Quick, Henry, the Flit Taser!



comment on above interview:

maiingankwe says:
February 4, 2018 at 2:41 pm
I’m going to take this in a different direction for now. Watching Mr. Kallstrom for me was heartbreaking. Here is a man, who to me seems honorable. He’s dedicated his life to protecting all of us Americans, retires after all of his years of hard work with the FBI, and now watches these top dogs destroy the very fabric of honor of the FBI in just a few short years. It looked to me that not only is he angry, but he’s hurt, really hurt, and I don’t blame him.
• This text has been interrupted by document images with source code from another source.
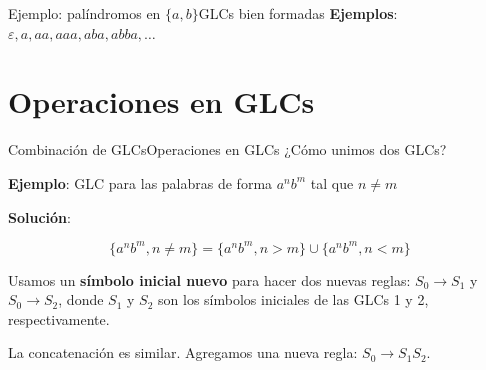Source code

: \documentclass[spanish, handout]{beamer}
\begin{document}
\begin{frame}{Ejemplo: palíndromos en $\{a,b\}$}{GLCs bien formadas}
    \textbf{Ejemplos}: $\varepsilon, a, aa, aaa, aba, abba, \dots$ \pause

    \bigskip






\end{frame}

\section{Operaciones en GLCs}

\begin{frame}{Combinación de GLCs}{Operaciones en GLCs}
    ¿Cómo \alert{unimos} dos GLCs? \pause

    \bigskip

    \textbf{Ejemplo}: GLC para las palabras de forma $a^nb^m$ tal que $n \neq m$ \pause

    \bigskip

    \textbf{Solución}:

    $$\{a^n b^m, n \neq m\} = \{a^n b^m, n > m\} \cup \{a ^n b ^m, n < m\}$$ \pause

    Usamos un \textbf{símbolo inicial nuevo} para hacer dos nuevas reglas: $S_0 \to S_1$ y $S_0 \to S_2$, donde $S_1$ y $S_2$ son los símbolos iniciales de las GLCs 1 y 2, respectivamente. \pause

    \bigskip

    La \alert{concatenación} es similar. Agregamos una nueva regla: $S_0 \to S_1S_2$.
\end{frame}
\end{document}

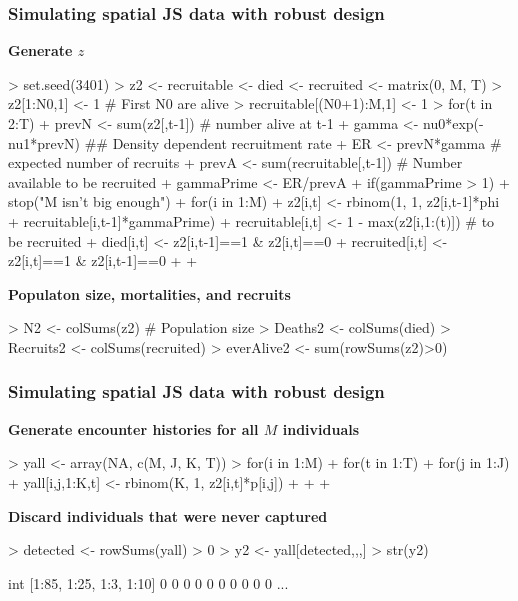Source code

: \documentclass[color=usenames,dvipsnames]{beamer}
\begin{document}
\begin{frame}[fragile]
  \frametitle{Simulating spatial JS data with robust design}
{\bf Generate $z$}
\scriptsize
\begin{Schunk}
\begin{Sinput}
> set.seed(3401)
> z2 <- recruitable <- died <- recruited <- matrix(0, M, T)
> z2[1:N0,1] <- 1 # First N0 are alive
> recruitable[(N0+1):M,1] <- 1
> for(t in 2:T) {
+     prevN <- sum(z2[,t-1]) # number alive at t-1
+     gamma <- nu0*exp(-nu1*prevN) ## Density dependent recruitment rate
+     ER <- prevN*gamma # expected number of recruits
+     prevA <- sum(recruitable[,t-1]) # Number available to be recruited
+     gammaPrime <- ER/prevA
+     if(gammaPrime > 1)
+         stop("M isn't big enough")
+     for(i in 1:M) {
+         z2[i,t] <- rbinom(1, 1, z2[i,t-1]*phi + recruitable[i,t-1]*gammaPrime)
+         recruitable[i,t] <- 1 - max(z2[i,1:(t)]) # to be recruited
+         died[i,t] <- z2[i,t-1]==1 & z2[i,t]==0
+         recruited[i,t] <- z2[i,t]==1 & z2[i,t-1]==0
+     }
+ }
\end{Sinput}
\end{Schunk}
\pause
\vfill
{\bf \normalsize Populaton size, mortalities, and recruits}
\begin{Schunk}
\begin{Sinput}
> N2 <- colSums(z2) # Population size
> Deaths2 <- colSums(died)
> Recruits2 <- colSums(recruited)
> everAlive2 <- sum(rowSums(z2)>0)
\end{Sinput}
\end{Schunk}
\end{frame}









\begin{frame}[fragile]
  \frametitle{Simulating spatial JS data with robust design}
{\bf Generate encounter histories for all $M$ individuals}
\footnotesize
\begin{Schunk}
\begin{Sinput}
> yall <- array(NA, c(M, J, K, T))
> for(i in 1:M) {
+     for(t in 1:T) {
+         for(j in 1:J) {
+             yall[i,j,1:K,t] <- rbinom(K, 1, z2[i,t]*p[i,j])
+         }
+     }
+ }
\end{Sinput}
\end{Schunk}
\pause
\vfill
{\bf \normalsize Discard individuals that were never captured}
\begin{Schunk}
\begin{Sinput}
> detected <- rowSums(yall) > 0
> y2 <- yall[detected,,,]
> str(y2)
\end{Sinput}
\begin{Soutput}
 int [1:85, 1:25, 1:3, 1:10] 0 0 0 0 0 0 0 0 0 0 ...
\end{Soutput}
\end{Schunk}
\end{frame}
\end{document}

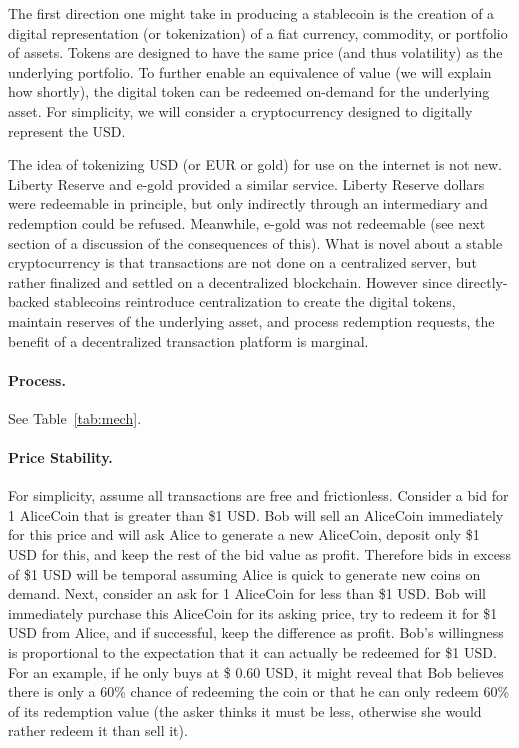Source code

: The first direction one might take in producing a stablecoin is the creation of a digital representation (or tokenization) of a fiat currency, commodity, or portfolio of assets. Tokens are designed to have the same price (and thus volatility) as the underlying portfolio. To further enable an equivalence of value (we will explain how shortly), the digital token can be redeemed on-demand for the underlying asset. For simplicity, we will consider a cryptocurrency designed to digitally represent the USD.

The idea of tokenizing USD (or EUR or gold) for use on the internet is not new. Liberty Reserve and e-gold provided a similar service. Liberty Reserve dollars were redeemable in principle, but only indirectly through an intermediary and redemption could be refused. Meanwhile, e-gold was not redeemable (see next section of a discussion of the consequences of this). What is novel about a stable cryptocurrency is that transactions are not done on a centralized server, but rather finalized and settled on a decentralized blockchain. However since directly-backed stablecoins reintroduce centralization to create the digital tokens, maintain reserves of the underlying asset, and process redemption requests, the benefit of a decentralized transaction platform is marginal.

\paragraph{Process.} See Table~\ref{tab:mech}.

\paragraph{Price Stability.} For simplicity, assume all transactions are free and frictionless. Consider a bid for 1 AliceCoin that is greater than \$1 USD. Bob will sell an AliceCoin immediately for this price and will ask Alice to generate a new AliceCoin, deposit only \$1 USD for this, and keep the rest of the bid value as profit. Therefore bids in excess of \$1 USD will be temporal assuming Alice is quick to generate new coins on demand. Next, consider an ask for 1 AliceCoin for less than \$1 USD. Bob will immediately purchase this AliceCoin for its asking price, try to redeem it for \$1 USD from Alice, and if successful, keep the difference as profit. Bob's willingness is proportional to the expectation that it can actually be redeemed for \$1 USD. For an example, if he only buys at \$ 0.60 USD, it might reveal that Bob believes there is only a 60\% chance of redeeming the coin or that he can only redeem 60\% of its redemption value (the asker thinks it must be less, otherwise she would rather redeem it than sell it).

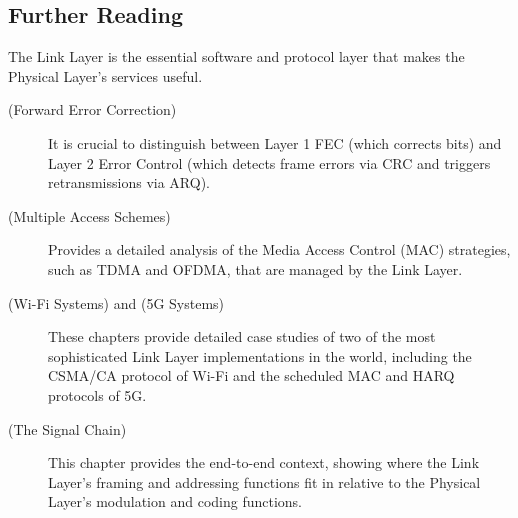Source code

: \begin{importantbox}
\section*{Further Reading}
The Link Layer is the essential software and protocol layer that makes the Physical Layer's services useful.
\begin{description}
    \item[ (Forward Error Correction)] It is crucial to distinguish between Layer 1 FEC (which corrects bits) and Layer 2 Error Control (which detects frame errors via CRC and triggers retransmissions via ARQ).
    \item[ (Multiple Access Schemes)] Provides a detailed analysis of the Media Access Control (MAC) strategies, such as TDMA and OFDMA, that are managed by the Link Layer.
    \item[ (Wi-Fi Systems) and  (5G Systems)] These chapters provide detailed case studies of two of the most sophisticated Link Layer implementations in the world, including the CSMA/CA protocol of Wi-Fi and the scheduled MAC and HARQ protocols of 5G.
    \item[ (The Signal Chain)] This chapter provides the end-to-end context, showing where the Link Layer's framing and addressing functions fit in relative to the Physical Layer's modulation and coding functions.
\end{description}
\end{importantbox}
This makes me wonder how the rest of the FBI are feeling right now. We’re not hearing from the ones still working, and that is understandable, but imagine having to walk into the Hoover building day in and day out with this hanging over them. Low morale and frustration doesn’t even seem to cover it properly, and I’m sure they’ve never felt worse. And yet, every morning they wake up to start their day in using every tool they know and have to keep us all safe.

I would think they would have to bottle this up somehow and put it on a shelf until their day is done. They can’t let all of this intrude into what they have to do. Now that has got to be really hard to do no matter how professional one is.

So yes, my heart does go out to all of the good guys and gals who work so tirelessly for their country. It wouldn’t be a bad idea if we gave them a shout out in someway to let them know how thankful and appreciative we are of what they are doing and that we don’t blame them all for the criminal activities of a few among their ranks. I ask for them to hold strong and to know we are still standing with them.